Prosegue inarrestabile il calo delle nascite in Italia. In 50 anni sono diminuite di ben il 60%. Un declino reso più rapido dall’emergenza sanitaria in atto, ma quello della denatalità era un problema con cui l’Italia ormai da molto tempo faceva i conti.

È fondamentale un rapido cambiamento di rotta. Ma come fare per tornare a riempire quelle culle sempre più vuote?

Il declino demografico è il risultato di politiche di piccolo cabotaggio e di scarsa responsabilità nei confronti delle generazioni giovani e future – commenta Elsa Fornero in un articolo pubblicato sul quotidiano La Stampa- Occorre il coraggio di capovolgere l’approccio e di favorire ciò che può rendere meno fragile il futuro”.

Elsa Fornero pensa in primo luogo alla scuola, che deve divenire una reale priorità ed alla realizzazione di una vera politica per la famiglia: “Bene ha fatto il precedente governo ad introdurre l’assegno unico per i figli […] adesso però bisogna procedere speditamente, con servizi per l’infanzia, organizzazione di cure per le persone fragili, aiuti alle madri che lavorano, tassazione alleggerita del lavoro della donna, affinché esso non sia sempre il primo sacrificabile, così che due redditi consentano ad una famiglia di guardare al futuro con una certa serenità”.

Culle vuote: il Giappone come l’Italia

Il declino demografico è un problema che attanaglia non solo il nostro Paese, anche il Giappone deve fare i conti con il problema delle culle vuote e in generale la denatalità sembra purtroppo essere una tendenza globale che colpisce principalmente i Paesi più agiati.

La spiegazione classica in economia del declino demografico è uno scambio qualità – quantità. Quando un’economia è povera, la gente ha bisogno di più figli in termini anche di forza lavoro – spiega su Avvenire l’economista giapponese Ryuichi Tanaka – quando un’economia cresce, le persone investono di più nella qualità dei figli, ad esempio spendono di più per la loro istruzione. Poiché l’istruzione costa, le persone iniziano a ridurre il numero dei figli. Il declino demografico non a caso si osserva soprattutto nei Paesi ricchi dove i “costi” della natalità sono più alti”.

In Giappone negli ultimi dieci anni sono state molte  le misure intraprese per cercare di invertire la rotta, dagli assegni per i figli, ai congedi parentali, non hanno però sortito i risultati sperati.
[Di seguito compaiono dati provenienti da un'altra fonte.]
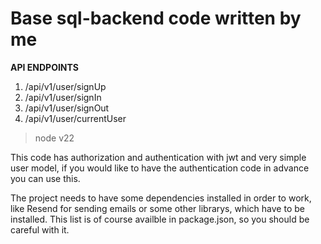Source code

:# Base sql-backend code written by me

**API ENDPOINTS**

1. /api/v1/user/signUp
2. /api/v1/user/signIn
3. /api/v1/user/signOut
4. /api/v1/user/currentUser

> node v22

This code has authorization and authentication with jwt and very simple user model, if you would like to have the authentication code in advance you can use this.

The project needs to have some dependencies installed in order to work, like Resend for sending emails or some other librarys, which have to be installed. This list is of course availble in package.json, so you should be careful with it.

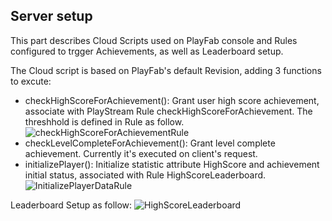 ## Server setup

This part describes Cloud Scripts used on PlayFab console and Rules configured to trgger Achievements, as well as Leaderboard setup.

The Cloud script is based on PlayFab's default Revision, adding 3 functions to excute:
* checkHighScoreForAchievement(): Grant user high score achievement, associate with PlayStream Rule checkHighScoreForAchievement. The threshhold is defined in Rule as follow.
![checkHighScoreForAchievementRule](https://user-images.githubusercontent.com/46362299/134811383-a17352b1-1553-437a-926a-8c678674dfd3.png)
* checkLevelCompleteForAchievement(): Grant level complete achievement. Currently it's executed on client's request.
* initializePlayer(): Initialize statistic attribute HighScore and achievement initial status, associated with Rule HighScoreLeaderboard.
![InitializePlayerDataRule](https://user-images.githubusercontent.com/46362299/134811393-2d3f08bb-3f8d-42a7-b9df-d2a4d209e6e6.png)

Leaderboard Setup as follow:
![HighScoreLeaderboard](https://user-images.githubusercontent.com/46362299/134811389-7f6ea29f-d532-454f-ac94-ae75b0c15f07.png)
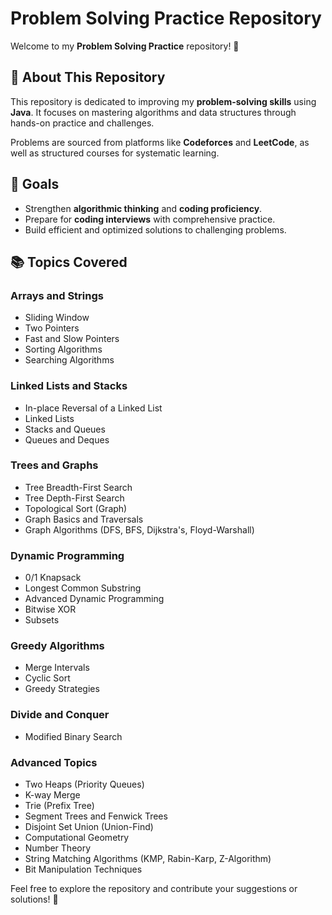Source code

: # Problem Solving Practice Repository

Welcome to my **Problem Solving Practice** repository! 👋

## 🚀 About This Repository
This repository is dedicated to improving my **problem-solving skills** using **Java**. It focuses on mastering algorithms and data structures through hands-on practice and challenges.

Problems are sourced from platforms like **Codeforces** and **LeetCode**, as well as structured courses for systematic learning.

## 🎯 Goals
- Strengthen **algorithmic thinking** and **coding proficiency**.
- Prepare for **coding interviews** with comprehensive practice.
- Build efficient and optimized solutions to challenging problems.

## 📚 Topics Covered
### Arrays and Strings
- Sliding Window
- Two Pointers
- Fast and Slow Pointers
- Sorting Algorithms
- Searching Algorithms

### Linked Lists and Stacks
- In-place Reversal of a Linked List
- Linked Lists
- Stacks and Queues
- Queues and Deques

### Trees and Graphs
- Tree Breadth-First Search
- Tree Depth-First Search
- Topological Sort (Graph)
- Graph Basics and Traversals
- Graph Algorithms (DFS, BFS, Dijkstra's, Floyd-Warshall)

### Dynamic Programming
- 0/1 Knapsack
- Longest Common Substring
- Advanced Dynamic Programming
- Bitwise XOR
- Subsets

### Greedy Algorithms
- Merge Intervals
- Cyclic Sort
- Greedy Strategies

### Divide and Conquer
- Modified Binary Search

### Advanced Topics
- Two Heaps (Priority Queues)
- K-way Merge
- Trie (Prefix Tree)
- Segment Trees and Fenwick Trees
- Disjoint Set Union (Union-Find)
- Computational Geometry
- Number Theory
- String Matching Algorithms (KMP, Rabin-Karp, Z-Algorithm)
- Bit Manipulation Techniques

Feel free to explore the repository and contribute your suggestions or solutions! 🚀

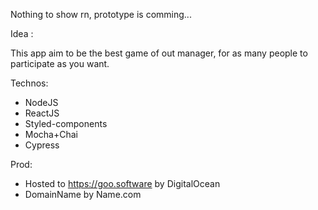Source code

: Nothing to show rn, prototype is comming...

Idea :

This app aim to be the best game of out manager, for as many people to participate as you want.

Technos:

- NodeJS
- ReactJS
- Styled-components
- Mocha+Chai
- Cypress

Prod:

- Hosted to https://goo.software by DigitalOcean
- DomainName by Name.com
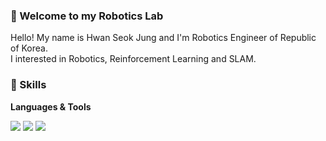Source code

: ### 🔭 Welcome to my Robotics Lab  
Hello! My name is Hwan Seok Jung and I'm Robotics Engineer of Republic of Korea.     
I interested in Robotics, Reinforcement Learning and SLAM.

### :pizza: Skills
**Languages & Tools**    
     
<img src="https://img.shields.io/badge/Python-3776AB?style=for-the-badge&logo=Python&logoColor=white"> <img src="https://img.shields.io/badge/C++-00599C?style=for-the-badge&logo=C++&logoColor=white"> <img src="https://img.shields.io/badge/ROS-22314E?style=for-the-badge&logo=ROS&logoColor=white"> 
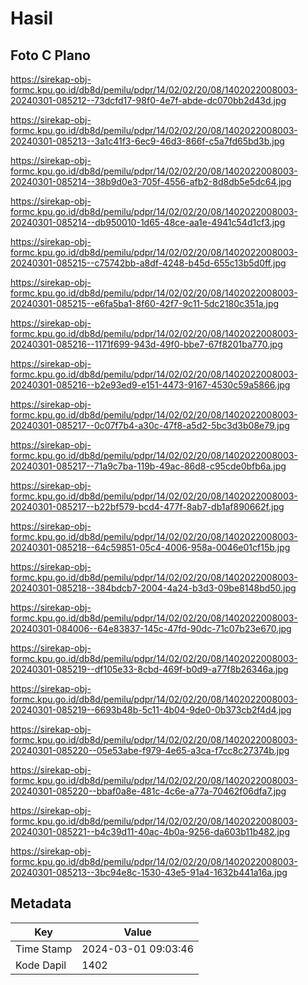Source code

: # Hasil

## Foto C Plano

https://sirekap-obj-formc.kpu.go.id/db8d/pemilu/pdpr/14/02/02/20/08/1402022008003-20240301-085212--73dcfd17-98f0-4e7f-abde-dc070bb2d43d.jpg

https://sirekap-obj-formc.kpu.go.id/db8d/pemilu/pdpr/14/02/02/20/08/1402022008003-20240301-085213--3a1c41f3-6ec9-46d3-866f-c5a7fd65bd3b.jpg

https://sirekap-obj-formc.kpu.go.id/db8d/pemilu/pdpr/14/02/02/20/08/1402022008003-20240301-085214--38b9d0e3-705f-4556-afb2-8d8db5e5dc64.jpg

https://sirekap-obj-formc.kpu.go.id/db8d/pemilu/pdpr/14/02/02/20/08/1402022008003-20240301-085214--db950010-1d65-48ce-aa1e-4941c54d1cf3.jpg

https://sirekap-obj-formc.kpu.go.id/db8d/pemilu/pdpr/14/02/02/20/08/1402022008003-20240301-085215--c75742bb-a8df-4248-b45d-655c13b5d0ff.jpg

https://sirekap-obj-formc.kpu.go.id/db8d/pemilu/pdpr/14/02/02/20/08/1402022008003-20240301-085215--e6fa5ba1-8f60-42f7-9c11-5dc2180c351a.jpg

https://sirekap-obj-formc.kpu.go.id/db8d/pemilu/pdpr/14/02/02/20/08/1402022008003-20240301-085216--1171f699-943d-49f0-bbe7-67f8201ba770.jpg

https://sirekap-obj-formc.kpu.go.id/db8d/pemilu/pdpr/14/02/02/20/08/1402022008003-20240301-085216--b2e93ed9-e151-4473-9167-4530c59a5866.jpg

https://sirekap-obj-formc.kpu.go.id/db8d/pemilu/pdpr/14/02/02/20/08/1402022008003-20240301-085217--0c07f7b4-a30c-47f8-a5d2-5bc3d3b08e79.jpg

https://sirekap-obj-formc.kpu.go.id/db8d/pemilu/pdpr/14/02/02/20/08/1402022008003-20240301-085217--71a9c7ba-119b-49ac-86d8-c95cde0bfb6a.jpg

https://sirekap-obj-formc.kpu.go.id/db8d/pemilu/pdpr/14/02/02/20/08/1402022008003-20240301-085217--b22bf579-bcd4-477f-8ab7-db1af890662f.jpg

https://sirekap-obj-formc.kpu.go.id/db8d/pemilu/pdpr/14/02/02/20/08/1402022008003-20240301-085218--64c59851-05c4-4006-958a-0046e01cf15b.jpg

https://sirekap-obj-formc.kpu.go.id/db8d/pemilu/pdpr/14/02/02/20/08/1402022008003-20240301-085218--384bdcb7-2004-4a24-b3d3-09be8148bd50.jpg

https://sirekap-obj-formc.kpu.go.id/db8d/pemilu/pdpr/14/02/02/20/08/1402022008003-20240301-084006--64e83837-145c-47fd-90dc-71c07b23e670.jpg

https://sirekap-obj-formc.kpu.go.id/db8d/pemilu/pdpr/14/02/02/20/08/1402022008003-20240301-085219--df105e33-8cbd-469f-b0d9-a77f8b26346a.jpg

https://sirekap-obj-formc.kpu.go.id/db8d/pemilu/pdpr/14/02/02/20/08/1402022008003-20240301-085219--6693b48b-5c11-4b04-9de0-0b373cb2f4d4.jpg

https://sirekap-obj-formc.kpu.go.id/db8d/pemilu/pdpr/14/02/02/20/08/1402022008003-20240301-085220--05e53abe-f979-4e65-a3ca-f7cc8c27374b.jpg

https://sirekap-obj-formc.kpu.go.id/db8d/pemilu/pdpr/14/02/02/20/08/1402022008003-20240301-085220--bbaf0a8e-481c-4c6e-a77a-70462f06dfa7.jpg

https://sirekap-obj-formc.kpu.go.id/db8d/pemilu/pdpr/14/02/02/20/08/1402022008003-20240301-085221--b4c39d11-40ac-4b0a-9256-da603b11b482.jpg

https://sirekap-obj-formc.kpu.go.id/db8d/pemilu/pdpr/14/02/02/20/08/1402022008003-20240301-085213--3bc94e8c-1530-43e5-91a4-1632b441a16a.jpg


## Metadata

| Key        | Value               |
| ---------- | ------------------- |
| Time Stamp | 2024-03-01 09:03:46 |
| Kode Dapil | 1402                |




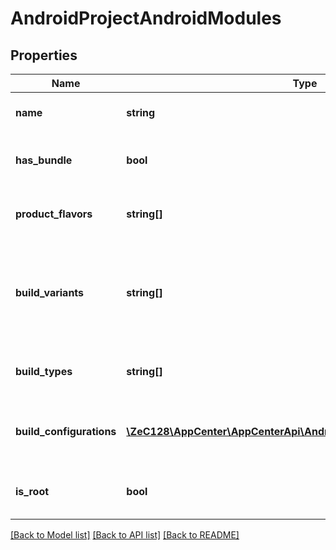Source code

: # AndroidProjectAndroidModules

## Properties
Name | Type | Description | Notes
------------ | ------------- | ------------- | -------------
**name** | **string** | Name of the Android module | 
**has_bundle** | **bool** | Module contains bundle settings | [optional] 
**product_flavors** | **string[]** | The product flavors of the Android module | [optional] 
**build_variants** | **string[]** | The detected build variants of the Android module (matrix of product flavor + build type (debug|release)) | [optional] 
**build_types** | **string[]** | The detected build types of the Android module | [optional] 
**build_configurations** | [**\ZeC128\AppCenter\AppCenterApi\AndroidProjectBuildConfigurations[]**](AndroidProjectBuildConfigurations.md) | The detected build configurations of the Android module | [optional] 
**is_root** | **bool** | Whether the module is at the root level of the project | [optional] 

[[Back to Model list]](../README.md#documentation-for-models) [[Back to API list]](../README.md#documentation-for-api-endpoints) [[Back to README]](../README.md)


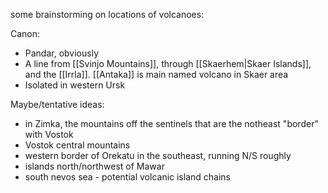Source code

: some brainstorming on locations of volcanoes:

Canon:
- Pandar, obviously
- A line from [[Svinjo Mountains]], through [[Skaerhem|Skaer Islands]], and the [[Irrla]]. [[Antaka]] is main named volcano in Skaer area
- Isolated in western Ursk

Maybe/tentative ideas:
- in Zimka, the mountains off the sentinels that are the notheast "border" with Vostok
- Vostok central mountains
- western border of Orekatu in the southeast, running N/S roughly
- islands north/northwest of Mawar
- south nevos sea - potential volcanic island chains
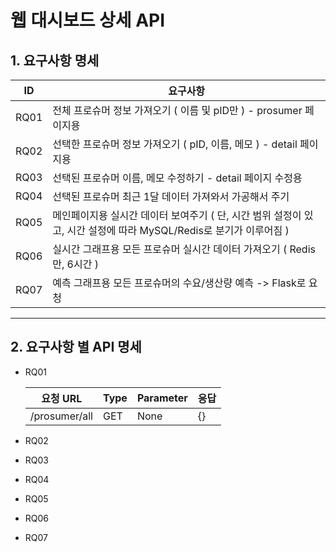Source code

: # 웹 대시보드 상세 API



## 1. 요구사항 명세

| ID   | 요구사항                                                     |
| ---- | ------------------------------------------------------------ |
| RQ01 | 전체 프로슈머 정보 가져오기 ( 이름 및 pID만 ) - prosumer 페이지용 |
| RQ02 | 선택한 프로슈머 정보 가져오기 ( pID, 이름, 메모 ) - detail 페이지용 |
| RQ03 | 선택된 프로슈머 이름, 메모 수정하기 - detail 페이지 수정용   |
| RQ04 | 선택된 프로슈머 최근 1달 데이터 가져와서 가공해서 주기       |
| RQ05 | 메인페이지용 실시간 데이터 보여주기 ( 단, 시간 범위 설정이 있고, 시간 설정에 따라 MySQL/Redis로 분기가 이루어짐 ) |
| RQ06 | 실시간 그래프용 모든 프로슈머 실시간 데이터 가져오기 (  Redis만, 6시간 ) |
| RQ07 | 예측 그래프용 모든 프로슈머의 수요/생산량 예측 -> Flask로 요청 |

---



## 2. 요구사항 별 API 명세

* RQ01

  | 요청 URL      | Type | Parameter | 응답 |
  | ------------- | ---- | --------- | ---- |
  | /prosumer/all | GET  | None      | {}   |

  

* RQ02

* RQ03

* RQ04

* RQ05

* RQ06

* RQ07







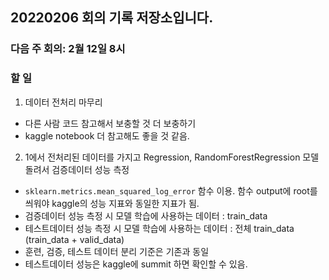 ## 20220206 회의 기록 저장소입니다. 


### 다음 주 회의: 2월 12일 8시

### 할 일
1) 데이터 전처리 마무리
  - 다른 사람 코드 참고해서 보충할 것 더 보충하기
  - kaggle notebook 더 참고해도 좋을 것 같음.
2) 1에서 전처리된 데이터를 가지고 Regression, RandomForestRegression 모델 돌려서 검증데이터 성능 측정
  - `sklearn.metrics.mean_squared_log_error` 함수 이용. 함수 output에 root를 씌워야 kaggle의 성능 지표와 동일한 지표가 됨.
  - 검증데이터 성능 측정 시 모델 학습에 사용하는 데이터 : train_data
  - 테스트데이터 성능 측정 시 모델 학습에 사용하는 데이터 : 전체 train_data (train_data + valid_data)
  - 훈련, 검증, 테스트 데이터 분리 기준은 기존과 동일
  - 테스트데이터 성능은 kaggle에 summit 하면 확인할 수 있음.
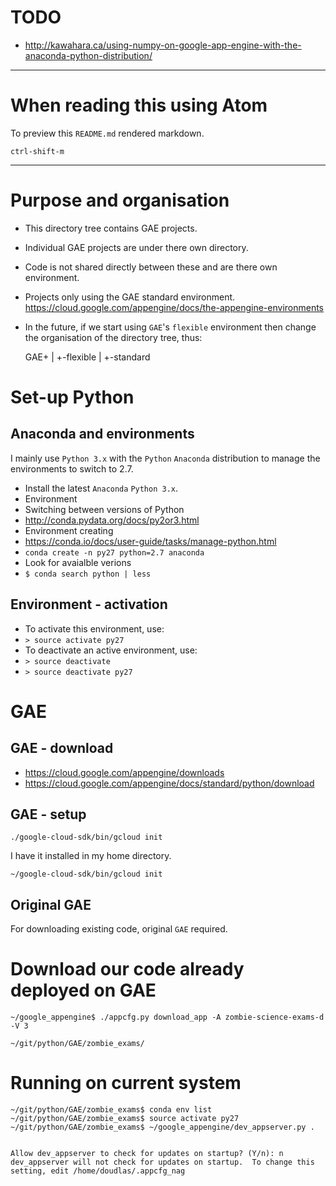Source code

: # TODO

* http://kawahara.ca/using-numpy-on-google-app-engine-with-the-anaconda-python-distribution/

---

# When reading this using Atom

To preview this `README.md` rendered markdown.

    ctrl-shift-m

---

# Purpose and organisation

* This directory tree contains GAE projects.
* Individual GAE projects are under there own directory.
* Code is not shared directly between these and are there own environment.
* Projects only using the GAE standard environment. https://cloud.google.com/appengine/docs/the-appengine-environments
 * In the future, if we start using `GAE`'s `flexible` environment then change the organisation of the directory tree, thus:


    GAE+
       |
       +-flexible
       |
       +-standard

# Set-up Python

## Anaconda and environments
I mainly use `Python 3.x` with the `Python` `Anaconda`
distribution to manage the environments to switch to 2.7.

* Install the latest `Anaconda` `Python 3.x`.
* Environment
 * Switching between versions of Python
 * http://conda.pydata.org/docs/py2or3.html
* Environment creating
 * https://conda.io/docs/user-guide/tasks/manage-python.html
 * `conda create -n py27 python=2.7 anaconda`
* Look for avaialble verions
 * `$ conda search python | less`

## Environment - activation
 * To activate this environment, use:
 * `> source activate py27`
* To deactivate an active environment, use:
 * `> source deactivate`
 * `> source deactivate py27`

# GAE

## GAE - download

* https://cloud.google.com/appengine/downloads
* https://cloud.google.com/appengine/docs/standard/python/download

## GAE - setup

`./google-cloud-sdk/bin/gcloud init`

I have it installed in my home directory.

`~/google-cloud-sdk/bin/gcloud init`

## Original GAE

For downloading existing code, original `GAE` required.

# Download our code already deployed on GAE

`~/google_appengine$ ./appcfg.py download_app -A zombie-science-exams-d -V 3`

`~/git/python/GAE/zombie_exams/`

# Running on current system

    ~/git/python/GAE/zombie_exams$ conda env list
    ~/git/python/GAE/zombie_exams$ source activate py27
    ~/git/python/GAE/zombie_exams$ ~/google_appengine/dev_appserver.py .


    Allow dev_appserver to check for updates on startup? (Y/n): n
    dev_appserver will not check for updates on startup.  To change this setting, edit /home/doudlas/.appcfg_nag
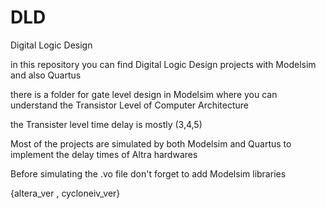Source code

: # DLD

Digital Logic Design 

in this repository you can find Digital Logic Design projects with Modelsim and also Quartus

there is a folder for gate level design in Modelsim where you can understand the Transistor Level of Computer Architecture 

the Transister level time delay is mostly (3,4,5)

Most of the projects are simulated by both Modelsim and Quartus to implement the delay times of Altra hardwares 

Before simulating the .vo file don't forget to add Modelsim libraries 

{altera_ver , cycloneiv_ver}


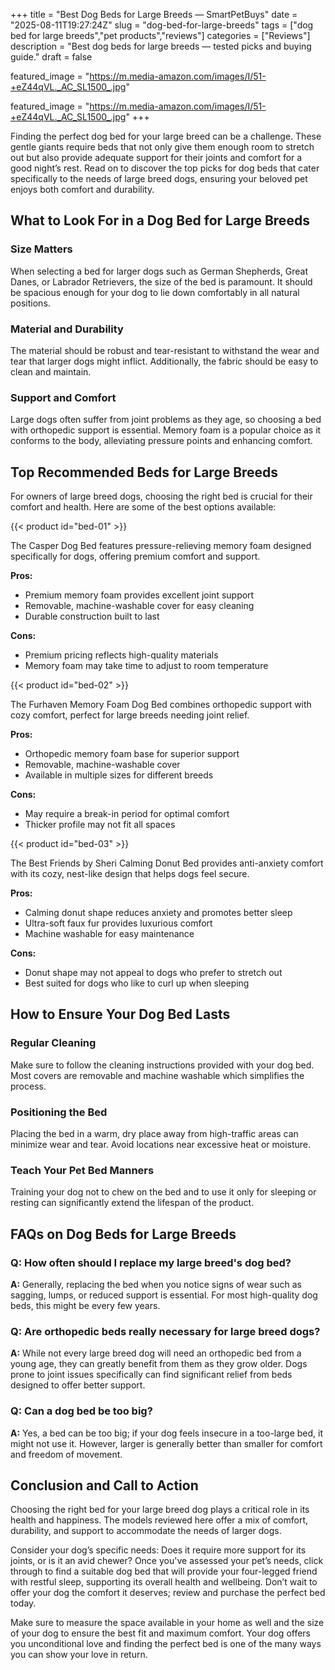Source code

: +++
title = "Best Dog Beds for Large Breeds — SmartPetBuys"
date = "2025-08-11T19:27:24Z"
slug = "dog-bed-for-large-breeds"
tags = ["dog bed for large breeds","pet products","reviews"]
categories = ["Reviews"]
description = "Best dog beds for large breeds — tested picks and buying guide."
draft = false

featured_image = "https://m.media-amazon.com/images/I/51-+eZ44qVL._AC_SL1500_.jpg"

featured_image = "https://m.media-amazon.com/images/I/51-+eZ44qVL._AC_SL1500_.jpg"
+++

Finding the perfect dog bed for your large breed can be a challenge. These gentle giants require beds that not only give them enough room to stretch out but also provide adequate support for their joints and comfort for a good night’s rest. Read on to discover the top picks for dog beds that cater specifically to the needs of large breed dogs, ensuring your beloved pet enjoys both comfort and durability.

## What to Look For in a Dog Bed for Large Breeds

### Size Matters
When selecting a bed for larger dogs such as German Shepherds, Great Danes, or Labrador Retrievers, the size of the bed is paramount. It should be spacious enough for your dog to lie down comfortably in all natural positions.

### Material and Durability
The material should be robust and tear-resistant to withstand the wear and tear that larger dogs might inflict. Additionally, the fabric should be easy to clean and maintain.

### Support and Comfort
Large dogs often suffer from joint problems as they age, so choosing a bed with orthopedic support is essential. Memory foam is a popular choice as it conforms to the body, alleviating pressure points and enhancing comfort.

## Top Recommended Beds for Large Breeds

For owners of large breed dogs, choosing the right bed is crucial for their comfort and health. Here are some of the best options available:

{{< product id="bed-01" >}}

The Casper Dog Bed features pressure-relieving memory foam designed specifically for dogs, offering premium comfort and support.

**Pros:**
- Premium memory foam provides excellent joint support
- Removable, machine-washable cover for easy cleaning
- Durable construction built to last

**Cons:**
- Premium pricing reflects high-quality materials
- Memory foam may take time to adjust to room temperature

{{< product id="bed-02" >}}

The Furhaven Memory Foam Dog Bed combines orthopedic support with cozy comfort, perfect for large breeds needing joint relief.

**Pros:**
- Orthopedic memory foam base for superior support
- Removable, machine-washable cover
- Available in multiple sizes for different breeds

**Cons:**
- May require a break-in period for optimal comfort
- Thicker profile may not fit all spaces

{{< product id="bed-03" >}}

The Best Friends by Sheri Calming Donut Bed provides anti-anxiety comfort with its cozy, nest-like design that helps dogs feel secure.

**Pros:**
- Calming donut shape reduces anxiety and promotes better sleep
- Ultra-soft faux fur provides luxurious comfort
- Machine washable for easy maintenance

**Cons:**
- Donut shape may not appeal to dogs who prefer to stretch out
- Best suited for dogs who like to curl up when sleeping

## How to Ensure Your Dog Bed Lasts

### Regular Cleaning
Make sure to follow the cleaning instructions provided with your dog bed. Most covers are removable and machine washable which simplifies the process.

### Positioning the Bed
Placing the bed in a warm, dry place away from high-traffic areas can minimize wear and tear. Avoid locations near excessive heat or moisture.

### Teach Your Pet Bed Manners
Training your dog not to chew on the bed and to use it only for sleeping or resting can significantly extend the lifespan of the product.

## FAQs on Dog Beds for Large Breeds

### Q: How often should I replace my large breed's dog bed?
**A:** Generally, replacing the bed when you notice signs of wear such as sagging, lumps, or reduced support is essential. For most high-quality dog beds, this might be every few years.

### Q: Are orthopedic beds really necessary for large breed dogs?
**A:** While not every large breed dog will need an orthopedic bed from a young age, they can greatly benefit from them as they grow older. Dogs prone to joint issues specifically can find significant relief from beds designed to offer better support.

### Q: Can a dog bed be too big?
**A:** Yes, a bed can be too big; if your dog feels insecure in a too-large bed, it might not use it. However, larger is generally better than smaller for comfort and freedom of movement.

## Conclusion and Call to Action

Choosing the right bed for your large breed dog plays a critical role in its health and happiness. The models reviewed here offer a mix of comfort, durability, and support to accommodate the needs of larger dogs.

Consider your dog’s specific needs: Does it require more support for its joints, or is it an avid chewer? Once you've assessed your pet’s needs, click through to find a suitable dog bed that will provide your four-legged friend with restful sleep, supporting its overall health and wellbeing. Don’t wait to offer your dog the comfort it deserves; review and purchase the perfect bed today.

Make sure to measure the space available in your home as well and the size of your dog to ensure the best fit and maximum comfort. Your dog offers you unconditional love and finding the perfect bed is one of the many ways you can show your love in return.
Il motivo, spiega Tanaka è che sono arrivate troppo tardi. Qualsiasi politica per aumentare le nascite è difficile che sia efficace in una fase di declino”.

Efficaci invece, si sono dimostrate nel Paese del Sol Levante, le misure predisposte per facilitare l’ingresso nel mondo del lavoro delle donne, il cui tasso di occupazione, tra i 25 e i 44 anni è aumentato dal 57,1% del 1986 al 77,7 del 2019. “Tuttavia perché questi cambiamenti possano incidere anche sulla fecondità – commenta Tanaka – è molto importante cambiare le norme sociali di genere e migliorare l’equilibrio tra lavoro e vita privata, altrimenti le donne che lavorano, smettono di avere un figlio” .

Inoltre, continua l’economista, in Giappone, “la partecipazione al mercato del lavoro (delle donne) è aumentata ma allo stesso tempo i loro posti sono di basso livello, part time o a termine. Il miglioramento del lavoro è un altro fattore importante per formare una famiglia”.

Insomma per Tanaka, seppur non è semplice progettare una politica ottimale, anche in Italia per tentare di invertire la tendenza delle culle vuote, il mix più giusto dovrebbe prevedere misure differenti che comprendano sia benefici per le madri che lavorano, sia una significativa riduzione dei costi di mantenimento dei figli.